## [Task to carry out]
With the pictures left out, copy the listing below exactly.

## [Material for the task]

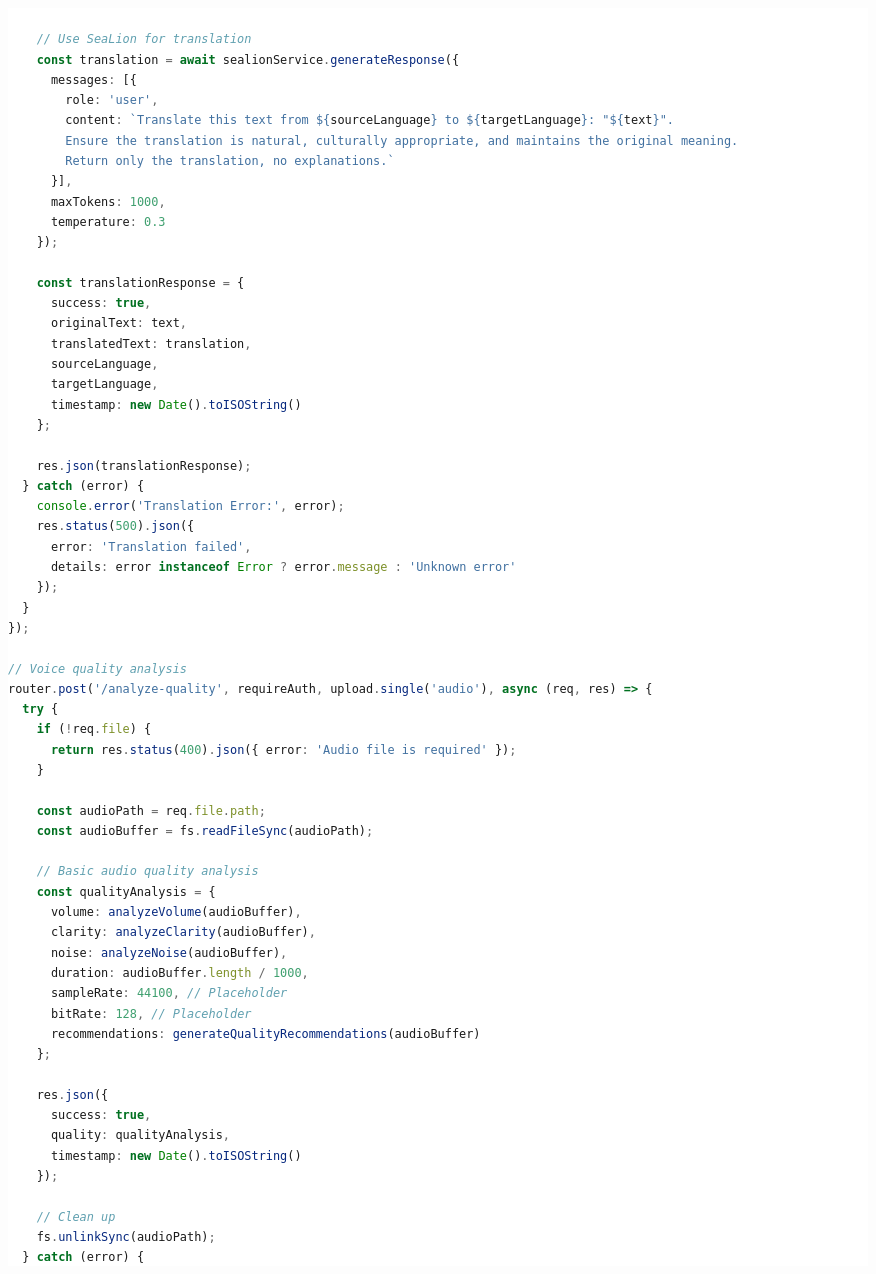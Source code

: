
 ```typescript

    // Use SeaLion for translation
    const translation = await sealionService.generateResponse({
      messages: [{
        role: 'user',
        content: `Translate this text from ${sourceLanguage} to ${targetLanguage}: "${text}". 
        Ensure the translation is natural, culturally appropriate, and maintains the original meaning. 
        Return only the translation, no explanations.`
      }],
      maxTokens: 1000,
      temperature: 0.3
    });

    const translationResponse = {
      success: true,
      originalText: text,
      translatedText: translation,
      sourceLanguage,
      targetLanguage,
      timestamp: new Date().toISOString()
    };

    res.json(translationResponse);
  } catch (error) {
    console.error('Translation Error:', error);
    res.status(500).json({ 
      error: 'Translation failed',
      details: error instanceof Error ? error.message : 'Unknown error'
    });
  }
});

// Voice quality analysis
router.post('/analyze-quality', requireAuth, upload.single('audio'), async (req, res) => {
  try {
    if (!req.file) {
      return res.status(400).json({ error: 'Audio file is required' });
    }

    const audioPath = req.file.path;
    const audioBuffer = fs.readFileSync(audioPath);
    
    // Basic audio quality analysis
    const qualityAnalysis = {
      volume: analyzeVolume(audioBuffer),
      clarity: analyzeClarity(audioBuffer),
      noise: analyzeNoise(audioBuffer),
      duration: audioBuffer.length / 1000,
      sampleRate: 44100, // Placeholder
      bitRate: 128, // Placeholder
      recommendations: generateQualityRecommendations(audioBuffer)
    };

    res.json({
      success: true,
      quality: qualityAnalysis,
      timestamp: new Date().toISOString()
    });

    // Clean up
    fs.unlinkSync(audioPath);
  } catch (error) {
```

## [Task result]
Source code

:
 ```typescript

    // Use SeaLion for translation
    const translation = await sealionService.generateResponse({
      messages: [{
        role: 'user',
        content: `Translate this text from ${sourceLanguage} to ${targetLanguage}: "${text}". 
        Ensure the translation is natural, culturally appropriate, and maintains the original meaning. 
        Return only the translation, no explanations.`
      }],
      maxTokens: 1000,
      temperature: 0.3
    });

    const translationResponse = {
      success: true,
      originalText: text,
      translatedText: translation,
      sourceLanguage,
      targetLanguage,
      timestamp: new Date().toISOString()
    };

    res.json(translationResponse);
  } catch (error) {
    console.error('Translation Error:', error);
    res.status(500).json({ 
      error: 'Translation failed',
      details: error instanceof Error ? error.message : 'Unknown error'
    });
  }
});

// Voice quality analysis
router.post('/analyze-quality', requireAuth, upload.single('audio'), async (req, res) => {
  try {
    if (!req.file) {
      return res.status(400).json({ error: 'Audio file is required' });
    }

    const audioPath = req.file.path;
    const audioBuffer = fs.readFileSync(audioPath);
    
    // Basic audio quality analysis
    const qualityAnalysis = {
      volume: analyzeVolume(audioBuffer),
      clarity: analyzeClarity(audioBuffer),
      noise: analyzeNoise(audioBuffer),
      duration: audioBuffer.length / 1000,
      sampleRate: 44100, // Placeholder
      bitRate: 128, // Placeholder
      recommendations: generateQualityRecommendations(audioBuffer)
    };

    res.json({
      success: true,
      quality: qualityAnalysis,
      timestamp: new Date().toISOString()
    });

    // Clean up
    fs.unlinkSync(audioPath);
  } catch (error) {
```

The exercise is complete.